The ADAGRAD method uses the same general strategy as all first-order stochastic gradient methods, in the sense that these methods make small parameter adjustments iteratively using local derivative information.

The difference with ADAGRAD is that as gradients are computed during each parameter update, their squares are accumulated, and this accumulated value is used to rescale the global learning rate $$\alpha$$ separately for each parameter.

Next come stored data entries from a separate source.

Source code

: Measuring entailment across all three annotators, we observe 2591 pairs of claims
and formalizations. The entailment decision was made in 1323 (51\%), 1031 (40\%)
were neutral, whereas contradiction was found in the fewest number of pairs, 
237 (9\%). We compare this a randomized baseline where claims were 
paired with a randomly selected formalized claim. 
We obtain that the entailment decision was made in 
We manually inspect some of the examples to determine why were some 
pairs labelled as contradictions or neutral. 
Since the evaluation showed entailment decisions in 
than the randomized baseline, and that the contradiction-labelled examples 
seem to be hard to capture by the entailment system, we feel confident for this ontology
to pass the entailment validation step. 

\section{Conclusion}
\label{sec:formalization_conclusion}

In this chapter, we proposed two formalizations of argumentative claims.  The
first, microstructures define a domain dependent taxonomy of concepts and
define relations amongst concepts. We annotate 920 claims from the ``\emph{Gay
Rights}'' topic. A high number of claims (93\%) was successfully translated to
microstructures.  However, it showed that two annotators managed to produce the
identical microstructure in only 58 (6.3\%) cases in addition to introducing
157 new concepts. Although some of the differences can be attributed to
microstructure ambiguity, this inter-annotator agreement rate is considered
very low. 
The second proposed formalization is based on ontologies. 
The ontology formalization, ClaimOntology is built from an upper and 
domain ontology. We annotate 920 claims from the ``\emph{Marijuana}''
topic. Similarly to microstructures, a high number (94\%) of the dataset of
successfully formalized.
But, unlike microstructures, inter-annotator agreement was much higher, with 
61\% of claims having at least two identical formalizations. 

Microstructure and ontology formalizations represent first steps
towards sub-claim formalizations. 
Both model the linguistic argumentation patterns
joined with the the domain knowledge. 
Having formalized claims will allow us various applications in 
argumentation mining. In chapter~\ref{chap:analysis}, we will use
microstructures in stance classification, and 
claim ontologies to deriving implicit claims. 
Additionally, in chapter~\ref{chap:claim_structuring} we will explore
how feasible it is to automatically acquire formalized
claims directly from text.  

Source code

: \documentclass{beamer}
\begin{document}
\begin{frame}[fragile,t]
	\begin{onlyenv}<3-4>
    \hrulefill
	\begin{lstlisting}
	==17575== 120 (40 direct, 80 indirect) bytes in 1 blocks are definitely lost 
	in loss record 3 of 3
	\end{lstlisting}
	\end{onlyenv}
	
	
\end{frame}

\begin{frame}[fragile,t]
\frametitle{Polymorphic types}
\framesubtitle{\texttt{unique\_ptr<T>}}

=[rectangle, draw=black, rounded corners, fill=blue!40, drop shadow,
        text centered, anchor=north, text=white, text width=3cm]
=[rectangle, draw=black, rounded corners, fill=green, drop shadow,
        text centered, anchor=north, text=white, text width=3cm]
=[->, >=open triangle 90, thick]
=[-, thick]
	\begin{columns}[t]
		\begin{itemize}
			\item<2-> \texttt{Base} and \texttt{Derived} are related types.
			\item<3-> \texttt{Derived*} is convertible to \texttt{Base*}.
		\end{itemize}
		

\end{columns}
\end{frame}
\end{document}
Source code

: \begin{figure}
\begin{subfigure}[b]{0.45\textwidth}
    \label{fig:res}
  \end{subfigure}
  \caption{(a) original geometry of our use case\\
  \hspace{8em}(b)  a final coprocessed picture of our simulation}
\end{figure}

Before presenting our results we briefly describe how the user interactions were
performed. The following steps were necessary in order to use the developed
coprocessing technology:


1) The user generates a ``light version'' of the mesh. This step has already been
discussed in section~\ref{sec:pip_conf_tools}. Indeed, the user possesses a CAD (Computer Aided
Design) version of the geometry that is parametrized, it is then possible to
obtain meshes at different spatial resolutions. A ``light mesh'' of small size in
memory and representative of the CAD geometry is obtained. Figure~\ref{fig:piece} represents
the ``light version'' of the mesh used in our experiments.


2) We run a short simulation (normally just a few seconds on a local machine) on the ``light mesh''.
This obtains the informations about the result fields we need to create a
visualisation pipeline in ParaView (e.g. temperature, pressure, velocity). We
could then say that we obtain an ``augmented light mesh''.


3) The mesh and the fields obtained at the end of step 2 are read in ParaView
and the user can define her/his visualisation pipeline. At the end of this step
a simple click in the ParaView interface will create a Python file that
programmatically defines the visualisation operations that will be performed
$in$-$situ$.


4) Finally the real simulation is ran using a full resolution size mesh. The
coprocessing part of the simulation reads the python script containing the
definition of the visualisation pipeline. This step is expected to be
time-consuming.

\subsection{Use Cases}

$\begin{split}\begin{eqnarray*} g_{t+1} &=& g_t + \left(\frac{\partial\mathcal{L}}{\partial p}\right)^2 \\ p_{t+1} &=& p_t - \frac{\alpha}{\sqrt{g_{t+1}} + \epsilon} \frac{\partial\mathcal{L}}{\partial p} \end{eqnarray*}\end{split}$

Like the other adaptive learning methods, learning method effectively maintains a sort of parameter-specific learning rate. Unlike RMSProp and ADADELTA, however, in ADAGRAD, the gradient magnitudes accumulate throughout training, which has the effect of scaling the learning rate for each parameter, but also effectively anneals the learning rate overall as training progresses.

In this implementation, the scale values are regularized (made less extreme) by $$\epsilon$$, which is specified using the rms_regularizer parameter.

References

 [Duch10] J. Duchi, E. Hazan, & Y. Singer (2010) “Adaptive subgradient methods for online leaning and stochastic optimization.” Proc. Conference on Learning Theory (COLT).